Dataset entries
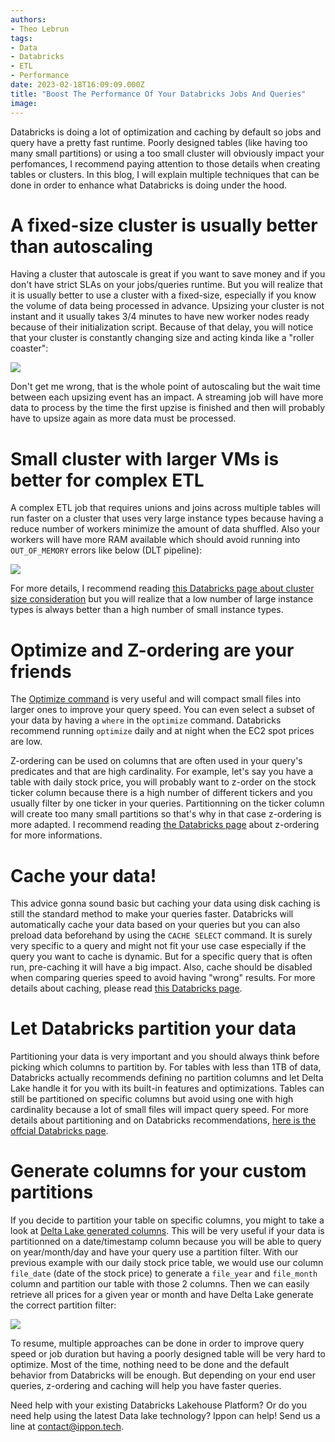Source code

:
 ```yaml
---
authors:
- Theo Lebrun
tags:
- Data
- Databricks
- ETL
- Performance
date: 2023-02-18T16:09:09.000Z
title: "Boost The Performance Of Your Databricks Jobs And Queries"
image: 
---
```


Databricks is doing a lot of optimization and caching by default so jobs and query have a pretty fast runtime. Poorly designed tables (like having too many small partitions) or using a too small cluster will obviously impact your perfomances, I recommend paying attention to those details when creating tables or clusters. In this blog, I will explain multiple techniques that can be done in order to enhance what Databricks is doing under the hood.

# A fixed-size cluster is usually better than autoscaling

Having a cluster that autoscale is great if you want to save money and if you don't have strict SLAs on your jobs/queries runtime. But you will realize that it is usually better to use a cluster with a fixed-size, especially if you know the volume of data being processed in advance. Upsizing your cluster is not instant and it usually takes 3/4 minutes to have new worker nodes ready because of their initialization script. Because of that delay, you will notice that your cluster is constantly changing size and acting kinda like a "roller coaster":

![](https://raw.githubusercontent.com/Falydoor/blog-usa/images/2023/02/databricks-autoscaling.png)

Don't get me wrong, that is the whole point of autoscaling but the wait time between each upsizing event has an impact. A streaming job will have more data to process by the time the first upzise is finished and then will probably have to upsize again as more data must be processed.

# Small cluster with larger VMs is better for complex ETL

A complex ETL job that requires unions and joins across multiple tables will run faster on a cluster that uses very large instance types because having a reduce number of workers minimize the amount of data shuffled. Also your workers will have more RAM available which should avoid running into `OUT_OF_MEMORY` errors like below (DLT pipeline):

![](https://raw.githubusercontent.com/Falydoor/blog-usa/images/2023/02/databricks-out-of-memory.png)

For more details, I recommend reading [this Databricks page about cluster size consideration](https://docs.databricks.com/clusters/cluster-config-best-practices.html#cluster-sizing-considerations) but you will realize that a low number of large instance types is always better than a high number of small instance types.

# Optimize and Z-ordering are your friends

The [Optimize command](https://docs.databricks.com/delta/optimize.html) is very useful and will compact small files into larger ones to improve your query speed. You can even select a subset of your data by having a `where` in the `optimize` command. Databricks recommend running `optimize` daily and at night when the EC2 spot prices are low.

Z-ordering can be used on columns that are often used in your query's predicates and that are high cardinality. For example, let's say you have a table with daily stock price, you will probably want to z-order on the stock ticker column because there is a high number of different tickers and you usually filter by one ticker in your queries. Partitionning on the ticker column will create too many small partitions so that's why in that case z-ordering is more adapted. I recommend reading [the Databricks page](https://docs.databricks.com/delta/data-skipping.html#what-is-z-ordering) about z-ordering for more informations.

# Cache your data!

This advice gonna sound basic but caching your data using disk caching is still the standard method to make your queries faster. Databricks will automatically cache your data based on your queries but you can also preload data beforehand by using the `CACHE SELECT` command. It is surely very specific to a query and might not fit your use case especially if the query you want to cache is dynamic. But for a specific query that is often run, pre-caching it will have a big impact. Also, cache should be disabled when comparing queries speed to avoid having "wrong" results. For more details about caching, please read [this Databricks page](https://docs.databricks.com/optimizations/disk-cache.html).

# Let Databricks partition your data

Partitioning your data is very important and you should always think before picking which columns to partition by. For tables with less than 1TB of data, Databricks actually recommends defining no partition columns and let Delta Lake handle it for you with its built-in features and optimizations. Tables can still be partitioned on specific columns but avoid using one with high cardinality because a lot of small files will impact query speed. For more details about partitioning and on Databricks recommendations, [here is the offcial Databricks page](https://docs.databricks.com/tables/partitions.html).

# Generate columns for your custom partitions

If you decide to partition your table on specific columns, you might to take a look at [Delta Lake generated columns](https://docs.databricks.com/delta/generated-columns.html). This will be very useful if your data is partitionned on a date/timestamp column because you will be able to query on year/month/day and have your query use a partition filter. With our previous example with our daily stock price table, we would use our column `file_date` (date of the stock price) to generate a `file_year` and `file_month` column and partition our table with those 2 columns. Then we can easily retrieve all prices for a given year or month and have Delta Lake generate the correct partition filter:

![](https://raw.githubusercontent.com/Falydoor/blog-usa/images/2023/02/databricks-generated-columns.png)

To resume, multiple approaches can be done in order to improve query speed or job duration but having a poorly designed table will be very hard to optimize. Most of the time, nothing need to be done and the default behavior from Databricks will be enough. But depending on your end user queries, z-ordering and caching will help you have faster queries.

Need help with your existing Databricks Lakehouse Platform? Or do you need help using the latest Data lake technology? Ippon can help! Send us a line at [contact@ippon.tech](mailto:contact@ippon.tech).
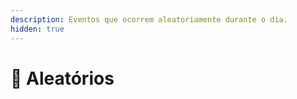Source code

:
 ```yaml
---
description: Eventos que ocorrem aleatoriamente durante o dia.
hidden: true
---
```


# 🎲 Aleatórios

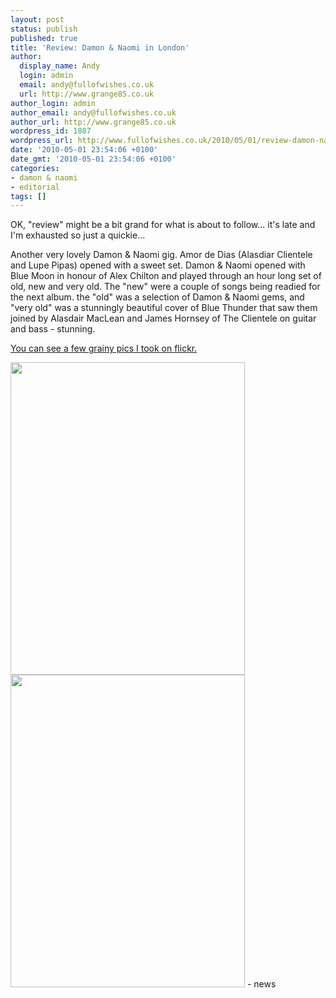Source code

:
 ```yaml
---
layout: post
status: publish
published: true
title: 'Review: Damon & Naomi in London'
author:
  display_name: Andy
  login: admin
  email: andy@fullofwishes.co.uk
  url: http://www.grange85.co.uk
author_login: admin
author_email: andy@fullofwishes.co.uk
author_url: http://www.grange85.co.uk
wordpress_id: 1887
wordpress_url: http://www.fullofwishes.co.uk/2010/05/01/review-damon-naomi-in-london-3/
date: '2010-05-01 23:54:06 +0100'
date_gmt: '2010-05-01 23:54:06 +0100'
categories:
- damon & naomi
- editorial
tags: []
---
```

<div>OK, &quot;review&quot; might be a bit grand for what is about to follow... it&#39;s late and I&#39;m exhausted so just a quickie...
<p />Another very lovely Damon &amp; Naomi gig. Amor de Dias (Alasdiar Clientele and Lupe Pipas) opened with a sweet set. Damon &amp; Naomi opened with Blue Moon in honour of Alex Chilton and played through an hour long set of old, new and very old. The &quot;new&quot; were a couple of songs being readied for the next album. the &quot;old&quot; was a selection of Damon &amp; Naomi gems, and &quot;very old&quot; was a stunningly beautiful cover of Blue Thunder that saw them joined by Alasdair MacLean and James Hornsey of The Clientele on guitar and bass - stunning.
<p /> <a href="http://www.flickr.com/photos/grange85/sets/72157623971215978/">You can see a few grainy pics I took on flickr.</a>
<p /><a href="http://www.flickr.com/photos/grange85/4569564594/"><img src="http://farm5.static.flickr.com/4014/4569564594_fbd56cc974.jpg" border="0" height="500" width="375" /></a><br /> <a href="http://www.flickr.com/photos/grange85/4568924489/"><img src="http://farm4.static.flickr.com/3481/4568924489_c825774504.jpg" border="0" height="500" width="375" /></a>
- news
</p></div>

How to complete this task: In the records above, find the line with "# 🎲 Aleatórios" and the line with "took on flickr.</a>"; please transcribe exactly those two lines and all lines between them, omitting any picture.

The completed task:
# 🎲 Aleatórios

Source code

:
 ```yaml
---
layout: post
status: publish
published: true
title: 'Review: Damon & Naomi in London'
author:
  display_name: Andy
  login: admin
  email: andy@fullofwishes.co.uk
  url: http://www.grange85.co.uk
author_login: admin
author_email: andy@fullofwishes.co.uk
author_url: http://www.grange85.co.uk
wordpress_id: 1887
wordpress_url: http://www.fullofwishes.co.uk/2010/05/01/review-damon-naomi-in-london-3/
date: '2010-05-01 23:54:06 +0100'
date_gmt: '2010-05-01 23:54:06 +0100'
categories:
- damon & naomi
- editorial
tags: []
---
```

<div>OK, &quot;review&quot; might be a bit grand for what is about to follow... it&#39;s late and I&#39;m exhausted so just a quickie...
<p />Another very lovely Damon &amp; Naomi gig. Amor de Dias (Alasdiar Clientele and Lupe Pipas) opened with a sweet set. Damon &amp; Naomi opened with Blue Moon in honour of Alex Chilton and played through an hour long set of old, new and very old. The &quot;new&quot; were a couple of songs being readied for the next album. the &quot;old&quot; was a selection of Damon &amp; Naomi gems, and &quot;very old&quot; was a stunningly beautiful cover of Blue Thunder that saw them joined by Alasdair MacLean and James Hornsey of The Clientele on guitar and bass - stunning.
<p /> <a href="http://www.flickr.com/photos/grange85/sets/72157623971215978/">You can see a few grainy pics I took on flickr.</a>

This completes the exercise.